◆ **RECORDS**:
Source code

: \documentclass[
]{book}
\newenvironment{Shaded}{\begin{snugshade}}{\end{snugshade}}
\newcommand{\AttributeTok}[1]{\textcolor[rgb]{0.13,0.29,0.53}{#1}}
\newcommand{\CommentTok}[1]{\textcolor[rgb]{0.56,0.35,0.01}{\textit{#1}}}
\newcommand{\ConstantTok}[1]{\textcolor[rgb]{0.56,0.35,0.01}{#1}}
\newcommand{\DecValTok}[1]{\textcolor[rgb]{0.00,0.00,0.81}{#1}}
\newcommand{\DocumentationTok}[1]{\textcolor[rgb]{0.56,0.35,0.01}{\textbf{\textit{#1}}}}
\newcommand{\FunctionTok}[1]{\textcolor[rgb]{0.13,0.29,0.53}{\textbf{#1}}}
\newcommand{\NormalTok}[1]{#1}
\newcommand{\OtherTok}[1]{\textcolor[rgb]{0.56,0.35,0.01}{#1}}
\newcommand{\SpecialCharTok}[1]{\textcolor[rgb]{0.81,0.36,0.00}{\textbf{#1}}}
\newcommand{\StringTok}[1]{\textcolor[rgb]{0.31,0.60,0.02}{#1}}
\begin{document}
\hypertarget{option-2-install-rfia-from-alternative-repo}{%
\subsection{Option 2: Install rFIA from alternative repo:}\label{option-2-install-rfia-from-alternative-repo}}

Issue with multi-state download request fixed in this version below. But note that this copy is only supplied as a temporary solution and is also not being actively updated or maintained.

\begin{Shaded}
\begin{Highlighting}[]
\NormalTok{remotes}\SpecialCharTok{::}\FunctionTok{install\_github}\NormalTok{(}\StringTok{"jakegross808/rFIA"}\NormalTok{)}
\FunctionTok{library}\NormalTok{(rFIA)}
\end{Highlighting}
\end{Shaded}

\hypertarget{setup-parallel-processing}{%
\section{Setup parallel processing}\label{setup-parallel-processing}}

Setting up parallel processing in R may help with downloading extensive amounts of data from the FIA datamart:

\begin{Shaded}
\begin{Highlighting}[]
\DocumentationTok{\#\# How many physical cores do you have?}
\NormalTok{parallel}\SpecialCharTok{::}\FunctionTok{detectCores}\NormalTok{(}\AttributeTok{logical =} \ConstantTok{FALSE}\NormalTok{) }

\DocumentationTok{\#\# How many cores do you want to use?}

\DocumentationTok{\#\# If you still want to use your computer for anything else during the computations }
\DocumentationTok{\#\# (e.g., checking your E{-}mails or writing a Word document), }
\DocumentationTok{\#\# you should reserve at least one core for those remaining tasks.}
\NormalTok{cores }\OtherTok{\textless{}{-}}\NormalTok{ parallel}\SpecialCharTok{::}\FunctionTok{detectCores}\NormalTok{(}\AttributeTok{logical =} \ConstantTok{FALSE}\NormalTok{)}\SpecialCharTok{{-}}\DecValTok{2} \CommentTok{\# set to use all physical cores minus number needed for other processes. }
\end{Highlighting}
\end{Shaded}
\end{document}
--
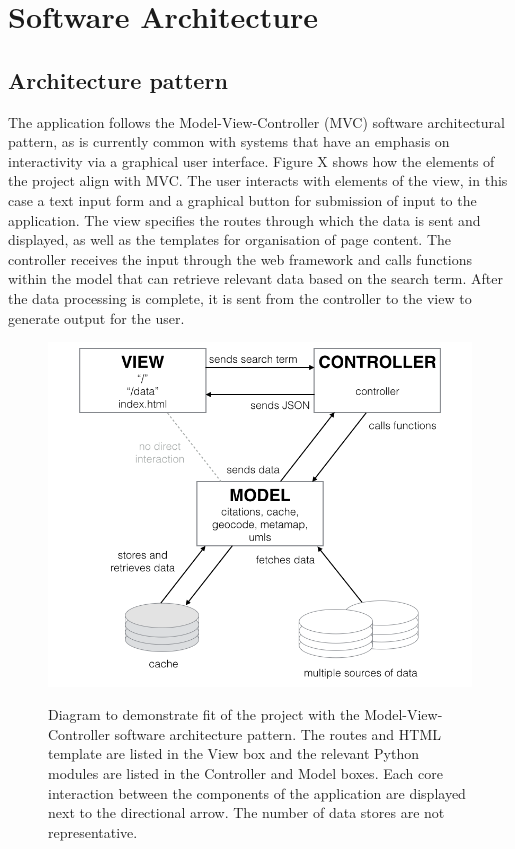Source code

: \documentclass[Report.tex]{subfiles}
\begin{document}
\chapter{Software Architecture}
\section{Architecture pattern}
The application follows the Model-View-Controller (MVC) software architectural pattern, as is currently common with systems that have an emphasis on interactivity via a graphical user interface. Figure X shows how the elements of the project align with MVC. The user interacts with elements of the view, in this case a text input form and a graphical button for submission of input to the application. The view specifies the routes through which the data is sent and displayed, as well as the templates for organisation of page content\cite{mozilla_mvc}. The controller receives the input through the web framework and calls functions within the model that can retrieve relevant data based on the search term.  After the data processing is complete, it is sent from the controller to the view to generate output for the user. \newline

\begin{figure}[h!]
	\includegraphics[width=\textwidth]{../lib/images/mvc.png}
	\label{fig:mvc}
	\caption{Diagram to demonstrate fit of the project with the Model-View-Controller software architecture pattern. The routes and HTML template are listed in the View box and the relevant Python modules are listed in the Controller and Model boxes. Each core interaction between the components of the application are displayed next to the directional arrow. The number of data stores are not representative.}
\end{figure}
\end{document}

◆ **WHAT TO DO**: Give nothing but the number of lines in the entries that include "data".

◆ **COMPLETED EXERCISE**: 3